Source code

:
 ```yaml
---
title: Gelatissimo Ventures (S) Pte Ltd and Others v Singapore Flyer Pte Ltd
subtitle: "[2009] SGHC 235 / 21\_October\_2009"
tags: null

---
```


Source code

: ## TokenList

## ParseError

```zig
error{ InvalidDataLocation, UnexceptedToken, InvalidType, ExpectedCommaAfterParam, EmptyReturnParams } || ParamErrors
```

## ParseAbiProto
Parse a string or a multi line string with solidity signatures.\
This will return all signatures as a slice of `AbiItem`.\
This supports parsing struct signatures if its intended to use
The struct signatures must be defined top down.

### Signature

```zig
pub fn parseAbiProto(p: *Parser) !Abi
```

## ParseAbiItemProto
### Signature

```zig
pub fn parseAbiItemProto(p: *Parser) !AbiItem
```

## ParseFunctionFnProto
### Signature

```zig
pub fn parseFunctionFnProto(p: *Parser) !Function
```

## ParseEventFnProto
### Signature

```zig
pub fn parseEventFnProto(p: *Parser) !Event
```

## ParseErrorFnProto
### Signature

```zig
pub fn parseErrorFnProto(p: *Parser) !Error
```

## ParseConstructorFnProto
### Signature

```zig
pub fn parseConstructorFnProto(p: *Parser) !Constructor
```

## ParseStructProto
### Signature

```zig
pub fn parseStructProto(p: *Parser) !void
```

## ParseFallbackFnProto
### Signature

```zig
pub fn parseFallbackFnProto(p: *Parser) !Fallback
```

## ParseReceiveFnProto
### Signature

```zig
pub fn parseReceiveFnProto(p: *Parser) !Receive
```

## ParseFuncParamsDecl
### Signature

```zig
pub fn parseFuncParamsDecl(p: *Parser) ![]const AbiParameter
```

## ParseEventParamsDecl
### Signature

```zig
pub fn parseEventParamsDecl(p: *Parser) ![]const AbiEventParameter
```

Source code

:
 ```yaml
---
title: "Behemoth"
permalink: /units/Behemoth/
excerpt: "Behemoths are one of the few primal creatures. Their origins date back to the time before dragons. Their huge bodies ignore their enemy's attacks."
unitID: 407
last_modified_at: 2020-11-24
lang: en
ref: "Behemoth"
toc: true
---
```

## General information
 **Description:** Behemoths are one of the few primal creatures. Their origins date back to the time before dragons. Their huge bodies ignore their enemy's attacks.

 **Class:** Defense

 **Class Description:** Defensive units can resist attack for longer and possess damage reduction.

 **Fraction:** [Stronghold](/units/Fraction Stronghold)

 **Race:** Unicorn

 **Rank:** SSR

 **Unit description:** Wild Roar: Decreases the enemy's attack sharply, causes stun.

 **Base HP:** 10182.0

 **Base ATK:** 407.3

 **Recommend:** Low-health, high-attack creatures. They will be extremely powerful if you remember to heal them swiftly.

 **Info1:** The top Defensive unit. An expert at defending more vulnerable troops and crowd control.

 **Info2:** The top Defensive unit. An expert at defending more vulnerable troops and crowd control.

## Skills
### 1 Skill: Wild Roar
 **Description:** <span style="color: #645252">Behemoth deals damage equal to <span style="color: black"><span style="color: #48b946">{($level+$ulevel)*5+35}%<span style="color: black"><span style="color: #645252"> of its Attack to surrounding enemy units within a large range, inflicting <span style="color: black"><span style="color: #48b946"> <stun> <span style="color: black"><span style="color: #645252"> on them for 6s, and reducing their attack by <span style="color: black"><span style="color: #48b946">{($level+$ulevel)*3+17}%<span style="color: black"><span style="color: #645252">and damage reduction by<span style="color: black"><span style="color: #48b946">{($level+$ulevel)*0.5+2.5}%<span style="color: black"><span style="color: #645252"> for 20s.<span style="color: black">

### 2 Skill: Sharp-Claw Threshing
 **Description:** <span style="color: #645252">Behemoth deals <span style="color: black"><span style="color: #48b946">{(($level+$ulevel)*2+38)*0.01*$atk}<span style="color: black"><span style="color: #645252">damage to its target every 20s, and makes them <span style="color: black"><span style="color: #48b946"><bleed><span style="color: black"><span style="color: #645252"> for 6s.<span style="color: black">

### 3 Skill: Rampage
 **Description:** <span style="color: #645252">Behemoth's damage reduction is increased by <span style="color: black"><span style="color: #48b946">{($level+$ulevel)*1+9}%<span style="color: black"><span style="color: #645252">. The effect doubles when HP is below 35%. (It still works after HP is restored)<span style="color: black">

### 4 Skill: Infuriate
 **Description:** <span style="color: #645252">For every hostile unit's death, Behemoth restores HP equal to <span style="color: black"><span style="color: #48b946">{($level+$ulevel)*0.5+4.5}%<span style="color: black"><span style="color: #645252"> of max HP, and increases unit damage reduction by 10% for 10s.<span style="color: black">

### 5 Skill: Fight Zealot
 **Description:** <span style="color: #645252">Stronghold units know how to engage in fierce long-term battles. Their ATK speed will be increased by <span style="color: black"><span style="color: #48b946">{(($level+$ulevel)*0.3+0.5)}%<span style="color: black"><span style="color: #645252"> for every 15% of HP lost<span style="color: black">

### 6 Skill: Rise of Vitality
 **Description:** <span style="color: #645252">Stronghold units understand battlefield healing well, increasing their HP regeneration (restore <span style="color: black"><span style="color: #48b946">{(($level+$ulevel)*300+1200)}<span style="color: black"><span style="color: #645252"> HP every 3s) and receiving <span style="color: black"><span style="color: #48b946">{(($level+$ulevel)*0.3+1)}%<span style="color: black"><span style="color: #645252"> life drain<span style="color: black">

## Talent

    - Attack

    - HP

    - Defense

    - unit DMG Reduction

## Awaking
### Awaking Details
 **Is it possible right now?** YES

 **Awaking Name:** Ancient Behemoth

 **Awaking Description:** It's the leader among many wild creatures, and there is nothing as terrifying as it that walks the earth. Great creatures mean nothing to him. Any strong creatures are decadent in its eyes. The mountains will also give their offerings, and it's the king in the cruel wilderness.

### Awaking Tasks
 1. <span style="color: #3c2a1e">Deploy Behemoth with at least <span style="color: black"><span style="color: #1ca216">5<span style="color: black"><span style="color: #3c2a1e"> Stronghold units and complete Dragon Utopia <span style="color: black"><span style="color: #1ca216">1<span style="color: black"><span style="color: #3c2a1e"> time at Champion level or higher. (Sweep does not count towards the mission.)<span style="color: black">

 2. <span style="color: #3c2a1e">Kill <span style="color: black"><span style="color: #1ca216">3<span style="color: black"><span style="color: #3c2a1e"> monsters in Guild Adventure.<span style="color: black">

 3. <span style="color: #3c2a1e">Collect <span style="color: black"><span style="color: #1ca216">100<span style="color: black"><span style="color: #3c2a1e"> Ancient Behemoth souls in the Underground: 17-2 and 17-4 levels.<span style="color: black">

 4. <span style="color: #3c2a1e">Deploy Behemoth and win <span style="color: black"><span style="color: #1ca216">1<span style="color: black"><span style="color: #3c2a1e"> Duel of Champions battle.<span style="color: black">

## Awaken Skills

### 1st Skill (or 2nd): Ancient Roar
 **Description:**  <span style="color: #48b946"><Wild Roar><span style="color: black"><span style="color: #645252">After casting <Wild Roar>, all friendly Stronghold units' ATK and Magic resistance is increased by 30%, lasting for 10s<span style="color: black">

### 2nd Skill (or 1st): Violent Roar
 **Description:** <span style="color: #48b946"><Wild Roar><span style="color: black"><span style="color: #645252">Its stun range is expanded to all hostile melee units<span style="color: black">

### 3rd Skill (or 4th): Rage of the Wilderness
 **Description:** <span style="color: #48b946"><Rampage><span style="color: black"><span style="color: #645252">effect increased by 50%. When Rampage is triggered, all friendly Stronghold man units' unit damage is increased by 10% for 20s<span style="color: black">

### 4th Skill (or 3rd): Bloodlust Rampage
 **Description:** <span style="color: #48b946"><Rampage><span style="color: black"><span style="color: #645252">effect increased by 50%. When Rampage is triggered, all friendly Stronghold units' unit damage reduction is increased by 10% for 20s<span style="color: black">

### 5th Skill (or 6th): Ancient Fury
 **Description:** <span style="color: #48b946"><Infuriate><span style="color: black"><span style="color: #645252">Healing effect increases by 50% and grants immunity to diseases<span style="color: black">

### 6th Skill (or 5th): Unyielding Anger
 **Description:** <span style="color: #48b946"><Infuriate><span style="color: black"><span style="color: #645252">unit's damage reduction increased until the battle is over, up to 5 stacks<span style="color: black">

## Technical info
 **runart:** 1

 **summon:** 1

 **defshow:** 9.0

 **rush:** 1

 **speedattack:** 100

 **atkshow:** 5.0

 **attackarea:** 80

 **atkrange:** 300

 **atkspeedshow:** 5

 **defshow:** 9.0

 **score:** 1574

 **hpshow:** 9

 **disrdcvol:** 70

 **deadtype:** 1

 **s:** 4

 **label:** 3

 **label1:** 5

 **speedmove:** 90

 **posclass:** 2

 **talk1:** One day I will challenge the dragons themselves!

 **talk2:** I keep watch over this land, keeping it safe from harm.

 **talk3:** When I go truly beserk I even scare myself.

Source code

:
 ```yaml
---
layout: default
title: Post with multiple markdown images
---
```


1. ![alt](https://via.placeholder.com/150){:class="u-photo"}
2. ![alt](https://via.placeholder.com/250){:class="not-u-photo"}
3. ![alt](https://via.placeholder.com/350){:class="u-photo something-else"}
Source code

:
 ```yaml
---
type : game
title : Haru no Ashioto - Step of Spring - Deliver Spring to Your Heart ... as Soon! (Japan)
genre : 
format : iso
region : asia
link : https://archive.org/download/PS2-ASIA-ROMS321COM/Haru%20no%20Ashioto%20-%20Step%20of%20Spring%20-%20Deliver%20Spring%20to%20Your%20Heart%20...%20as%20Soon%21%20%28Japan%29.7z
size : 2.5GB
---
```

━━━━━━━━

PROBLEM TO SOLVE => I would like you to report every line in the listing above that contains "Roar".

SOLUTION FOR THIS PROBLEM =>
 **Unit description:** Wild Roar: Decreases the enemy's attack sharply, causes stun.
### 1 Skill: Wild Roar
### 1st Skill (or 2nd): Ancient Roar
 **Description:**  <span style="color: #48b946"><Wild Roar><span style="color: black"><span style="color: #645252">After casting <Wild Roar>, all friendly Stronghold units' ATK and Magic resistance is increased by 30%, lasting for 10s<span style="color: black">
### 2nd Skill (or 1st): Violent Roar
 **Description:** <span style="color: #48b946"><Wild Roar><span style="color: black"><span style="color: #645252">Its stun range is expanded to all hostile melee units<span style="color: black">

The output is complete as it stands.